### Given entries

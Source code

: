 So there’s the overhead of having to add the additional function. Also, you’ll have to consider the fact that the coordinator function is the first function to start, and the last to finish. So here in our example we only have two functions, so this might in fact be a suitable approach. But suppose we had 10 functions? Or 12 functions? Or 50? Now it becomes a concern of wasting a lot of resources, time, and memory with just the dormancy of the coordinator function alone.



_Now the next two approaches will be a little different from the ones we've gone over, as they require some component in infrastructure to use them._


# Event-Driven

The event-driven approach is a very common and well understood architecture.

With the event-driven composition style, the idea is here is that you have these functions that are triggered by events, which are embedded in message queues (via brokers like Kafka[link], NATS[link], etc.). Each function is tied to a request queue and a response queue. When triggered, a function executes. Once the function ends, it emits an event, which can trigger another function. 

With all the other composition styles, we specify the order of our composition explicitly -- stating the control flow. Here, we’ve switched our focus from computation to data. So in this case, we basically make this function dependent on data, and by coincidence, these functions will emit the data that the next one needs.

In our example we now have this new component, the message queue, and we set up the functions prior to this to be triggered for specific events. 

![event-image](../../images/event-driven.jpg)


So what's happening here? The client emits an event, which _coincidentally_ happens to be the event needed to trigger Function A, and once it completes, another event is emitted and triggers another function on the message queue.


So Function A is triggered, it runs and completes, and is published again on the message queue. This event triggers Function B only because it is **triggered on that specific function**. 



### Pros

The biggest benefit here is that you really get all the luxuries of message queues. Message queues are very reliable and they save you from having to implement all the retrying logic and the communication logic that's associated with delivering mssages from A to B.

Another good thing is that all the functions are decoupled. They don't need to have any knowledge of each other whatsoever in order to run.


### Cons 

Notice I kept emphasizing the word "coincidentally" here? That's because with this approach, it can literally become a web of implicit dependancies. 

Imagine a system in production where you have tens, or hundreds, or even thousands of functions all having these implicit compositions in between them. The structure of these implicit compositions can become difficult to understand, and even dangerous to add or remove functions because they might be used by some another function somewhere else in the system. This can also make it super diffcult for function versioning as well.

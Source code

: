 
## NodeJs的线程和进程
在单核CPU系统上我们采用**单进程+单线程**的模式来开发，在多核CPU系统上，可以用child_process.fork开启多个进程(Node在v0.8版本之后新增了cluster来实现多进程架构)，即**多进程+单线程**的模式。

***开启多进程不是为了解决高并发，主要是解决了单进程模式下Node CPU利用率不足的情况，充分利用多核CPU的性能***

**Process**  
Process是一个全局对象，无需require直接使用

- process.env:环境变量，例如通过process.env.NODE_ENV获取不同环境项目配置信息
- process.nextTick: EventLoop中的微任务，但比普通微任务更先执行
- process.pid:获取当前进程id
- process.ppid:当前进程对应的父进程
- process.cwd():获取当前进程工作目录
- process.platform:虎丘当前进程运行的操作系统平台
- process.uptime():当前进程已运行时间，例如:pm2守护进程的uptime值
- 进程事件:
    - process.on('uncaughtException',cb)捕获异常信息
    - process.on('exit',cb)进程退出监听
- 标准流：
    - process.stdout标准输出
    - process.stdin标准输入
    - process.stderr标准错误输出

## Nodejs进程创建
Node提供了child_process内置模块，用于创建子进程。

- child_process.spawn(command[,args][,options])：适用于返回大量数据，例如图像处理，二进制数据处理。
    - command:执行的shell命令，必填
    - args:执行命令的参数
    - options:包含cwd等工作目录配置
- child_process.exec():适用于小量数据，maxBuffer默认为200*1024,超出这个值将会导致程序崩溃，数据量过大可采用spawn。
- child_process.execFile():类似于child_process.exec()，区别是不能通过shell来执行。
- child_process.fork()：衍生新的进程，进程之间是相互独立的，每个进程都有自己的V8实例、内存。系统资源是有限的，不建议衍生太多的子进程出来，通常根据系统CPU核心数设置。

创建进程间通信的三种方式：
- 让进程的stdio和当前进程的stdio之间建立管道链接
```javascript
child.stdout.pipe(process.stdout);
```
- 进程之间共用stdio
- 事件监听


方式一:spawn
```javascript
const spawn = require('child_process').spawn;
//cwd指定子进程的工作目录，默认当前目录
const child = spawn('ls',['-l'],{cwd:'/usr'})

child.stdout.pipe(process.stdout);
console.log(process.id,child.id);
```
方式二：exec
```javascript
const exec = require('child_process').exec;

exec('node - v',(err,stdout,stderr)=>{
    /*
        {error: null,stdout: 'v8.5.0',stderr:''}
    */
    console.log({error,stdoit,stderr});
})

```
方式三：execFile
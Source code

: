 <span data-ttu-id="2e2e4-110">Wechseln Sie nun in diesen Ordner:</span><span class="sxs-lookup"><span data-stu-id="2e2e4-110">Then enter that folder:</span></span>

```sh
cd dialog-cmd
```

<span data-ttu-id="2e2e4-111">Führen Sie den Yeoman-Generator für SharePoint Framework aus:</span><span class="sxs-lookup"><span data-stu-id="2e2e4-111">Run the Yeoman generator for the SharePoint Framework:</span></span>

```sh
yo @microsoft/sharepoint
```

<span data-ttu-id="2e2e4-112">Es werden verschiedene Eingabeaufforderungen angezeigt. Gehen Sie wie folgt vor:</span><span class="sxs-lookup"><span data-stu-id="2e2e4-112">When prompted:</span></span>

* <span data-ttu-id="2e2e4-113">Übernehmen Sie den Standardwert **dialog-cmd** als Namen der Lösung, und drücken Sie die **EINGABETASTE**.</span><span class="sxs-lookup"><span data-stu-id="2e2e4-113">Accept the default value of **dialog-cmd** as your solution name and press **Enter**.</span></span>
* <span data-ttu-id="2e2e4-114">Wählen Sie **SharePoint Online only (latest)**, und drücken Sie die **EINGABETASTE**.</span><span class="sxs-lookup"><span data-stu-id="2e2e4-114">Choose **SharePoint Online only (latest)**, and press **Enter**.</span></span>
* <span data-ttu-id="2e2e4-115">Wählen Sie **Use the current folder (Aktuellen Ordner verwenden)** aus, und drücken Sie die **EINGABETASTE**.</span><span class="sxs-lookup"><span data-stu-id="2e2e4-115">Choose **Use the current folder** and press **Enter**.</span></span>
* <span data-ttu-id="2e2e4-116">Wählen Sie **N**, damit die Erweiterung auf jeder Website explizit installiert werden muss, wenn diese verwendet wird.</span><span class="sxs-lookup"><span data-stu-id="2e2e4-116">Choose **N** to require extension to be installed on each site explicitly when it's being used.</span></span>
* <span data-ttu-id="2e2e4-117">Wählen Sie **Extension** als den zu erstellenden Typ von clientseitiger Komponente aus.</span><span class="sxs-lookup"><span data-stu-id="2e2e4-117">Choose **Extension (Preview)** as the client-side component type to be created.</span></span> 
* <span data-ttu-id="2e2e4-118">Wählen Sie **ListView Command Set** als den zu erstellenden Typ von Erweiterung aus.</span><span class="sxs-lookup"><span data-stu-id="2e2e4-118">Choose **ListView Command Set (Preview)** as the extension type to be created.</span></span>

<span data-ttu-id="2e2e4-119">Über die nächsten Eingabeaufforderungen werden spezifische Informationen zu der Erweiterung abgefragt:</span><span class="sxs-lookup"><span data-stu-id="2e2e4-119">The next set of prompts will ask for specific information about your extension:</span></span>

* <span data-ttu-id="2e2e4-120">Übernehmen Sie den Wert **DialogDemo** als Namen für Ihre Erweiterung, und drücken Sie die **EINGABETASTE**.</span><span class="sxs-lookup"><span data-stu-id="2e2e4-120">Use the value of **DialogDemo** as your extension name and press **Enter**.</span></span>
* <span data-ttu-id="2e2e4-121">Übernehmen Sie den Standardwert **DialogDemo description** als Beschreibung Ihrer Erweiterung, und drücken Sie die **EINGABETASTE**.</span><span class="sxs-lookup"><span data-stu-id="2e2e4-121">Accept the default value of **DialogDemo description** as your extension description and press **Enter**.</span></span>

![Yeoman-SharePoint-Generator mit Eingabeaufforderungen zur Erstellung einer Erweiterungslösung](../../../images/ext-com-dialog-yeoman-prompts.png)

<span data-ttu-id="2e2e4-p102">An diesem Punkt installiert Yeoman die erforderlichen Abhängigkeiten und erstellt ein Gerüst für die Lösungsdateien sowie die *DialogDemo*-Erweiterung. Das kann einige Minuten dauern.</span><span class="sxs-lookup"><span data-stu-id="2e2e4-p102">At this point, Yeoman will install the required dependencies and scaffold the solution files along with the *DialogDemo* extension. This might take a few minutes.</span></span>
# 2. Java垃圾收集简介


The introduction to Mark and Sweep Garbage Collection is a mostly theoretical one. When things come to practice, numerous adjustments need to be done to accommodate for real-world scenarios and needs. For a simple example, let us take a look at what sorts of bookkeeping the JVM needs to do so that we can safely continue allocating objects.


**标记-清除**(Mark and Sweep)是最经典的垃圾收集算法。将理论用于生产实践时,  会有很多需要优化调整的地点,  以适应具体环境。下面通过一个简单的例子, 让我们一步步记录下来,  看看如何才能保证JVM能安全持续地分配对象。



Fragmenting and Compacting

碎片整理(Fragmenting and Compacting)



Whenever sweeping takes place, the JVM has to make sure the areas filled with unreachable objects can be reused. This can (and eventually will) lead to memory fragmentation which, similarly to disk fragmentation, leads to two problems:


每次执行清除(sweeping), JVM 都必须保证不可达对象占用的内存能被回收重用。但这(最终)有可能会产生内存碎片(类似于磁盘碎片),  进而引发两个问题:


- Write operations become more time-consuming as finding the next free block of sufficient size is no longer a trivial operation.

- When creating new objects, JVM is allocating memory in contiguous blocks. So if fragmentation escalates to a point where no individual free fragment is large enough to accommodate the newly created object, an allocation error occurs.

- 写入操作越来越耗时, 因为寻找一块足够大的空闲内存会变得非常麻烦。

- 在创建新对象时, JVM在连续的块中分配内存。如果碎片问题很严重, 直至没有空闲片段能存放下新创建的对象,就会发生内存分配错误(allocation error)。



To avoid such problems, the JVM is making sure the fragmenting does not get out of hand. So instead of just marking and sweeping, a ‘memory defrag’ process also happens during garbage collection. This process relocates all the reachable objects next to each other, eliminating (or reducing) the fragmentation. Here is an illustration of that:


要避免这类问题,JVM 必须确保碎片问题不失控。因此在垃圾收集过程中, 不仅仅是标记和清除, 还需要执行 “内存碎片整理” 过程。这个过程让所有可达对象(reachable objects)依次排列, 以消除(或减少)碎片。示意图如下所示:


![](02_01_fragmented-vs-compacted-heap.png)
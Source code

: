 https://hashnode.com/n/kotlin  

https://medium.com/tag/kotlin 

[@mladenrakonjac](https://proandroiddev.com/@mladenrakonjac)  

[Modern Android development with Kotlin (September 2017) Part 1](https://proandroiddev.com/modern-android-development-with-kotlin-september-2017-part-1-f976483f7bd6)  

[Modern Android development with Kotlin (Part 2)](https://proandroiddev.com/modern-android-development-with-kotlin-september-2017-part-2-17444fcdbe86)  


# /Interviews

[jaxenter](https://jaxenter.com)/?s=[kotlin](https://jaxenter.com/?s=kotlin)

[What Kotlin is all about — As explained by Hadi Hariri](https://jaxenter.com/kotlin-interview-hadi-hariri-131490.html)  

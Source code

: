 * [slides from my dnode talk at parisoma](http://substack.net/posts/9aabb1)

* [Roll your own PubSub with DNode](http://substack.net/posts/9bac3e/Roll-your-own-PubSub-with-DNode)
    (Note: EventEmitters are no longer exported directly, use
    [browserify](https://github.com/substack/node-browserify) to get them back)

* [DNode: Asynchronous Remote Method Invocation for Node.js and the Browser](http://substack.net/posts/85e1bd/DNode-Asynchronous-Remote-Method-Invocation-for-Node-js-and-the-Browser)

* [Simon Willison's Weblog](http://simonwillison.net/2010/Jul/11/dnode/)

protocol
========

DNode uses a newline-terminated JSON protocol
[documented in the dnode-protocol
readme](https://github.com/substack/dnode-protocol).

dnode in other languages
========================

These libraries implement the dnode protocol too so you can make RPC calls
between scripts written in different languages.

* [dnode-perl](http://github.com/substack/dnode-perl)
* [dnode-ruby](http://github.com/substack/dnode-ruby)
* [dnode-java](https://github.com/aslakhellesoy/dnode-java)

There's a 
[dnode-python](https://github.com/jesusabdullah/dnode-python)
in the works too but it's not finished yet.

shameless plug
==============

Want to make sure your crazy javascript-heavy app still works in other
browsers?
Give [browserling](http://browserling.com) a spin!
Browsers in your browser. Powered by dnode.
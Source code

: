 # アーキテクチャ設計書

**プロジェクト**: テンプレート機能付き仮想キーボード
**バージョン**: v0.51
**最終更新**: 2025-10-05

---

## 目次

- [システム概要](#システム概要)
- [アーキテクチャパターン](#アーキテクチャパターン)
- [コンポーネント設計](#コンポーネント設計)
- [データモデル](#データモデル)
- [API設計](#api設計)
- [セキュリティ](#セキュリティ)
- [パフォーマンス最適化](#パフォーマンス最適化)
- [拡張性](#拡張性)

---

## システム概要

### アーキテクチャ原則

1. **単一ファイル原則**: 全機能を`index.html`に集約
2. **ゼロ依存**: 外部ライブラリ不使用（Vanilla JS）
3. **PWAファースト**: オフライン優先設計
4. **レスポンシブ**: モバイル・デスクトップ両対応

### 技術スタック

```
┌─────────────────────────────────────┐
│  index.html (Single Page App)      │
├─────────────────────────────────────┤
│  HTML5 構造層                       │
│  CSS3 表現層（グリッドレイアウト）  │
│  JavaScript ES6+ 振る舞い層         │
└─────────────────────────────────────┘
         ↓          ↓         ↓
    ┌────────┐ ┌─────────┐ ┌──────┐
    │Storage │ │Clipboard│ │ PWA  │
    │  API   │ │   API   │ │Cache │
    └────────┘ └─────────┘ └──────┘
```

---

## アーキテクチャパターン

######

Action item: The lines you need are those with the word "emits"; list them from the entries.

Your response:
With the event-driven composition style, the idea is here is that you have these functions that are triggered by events, which are embedded in message queues (via brokers like Kafka[link], NATS[link], etc.). Each function is tied to a request queue and a response queue. When triggered, a function executes. Once the function ends, it emits an event, which can trigger another function. 
So what's happening here? The client emits an event, which _coincidentally_ happens to be the event needed to trigger Function A, and once it completes, another event is emitted and triggers another function on the message queue.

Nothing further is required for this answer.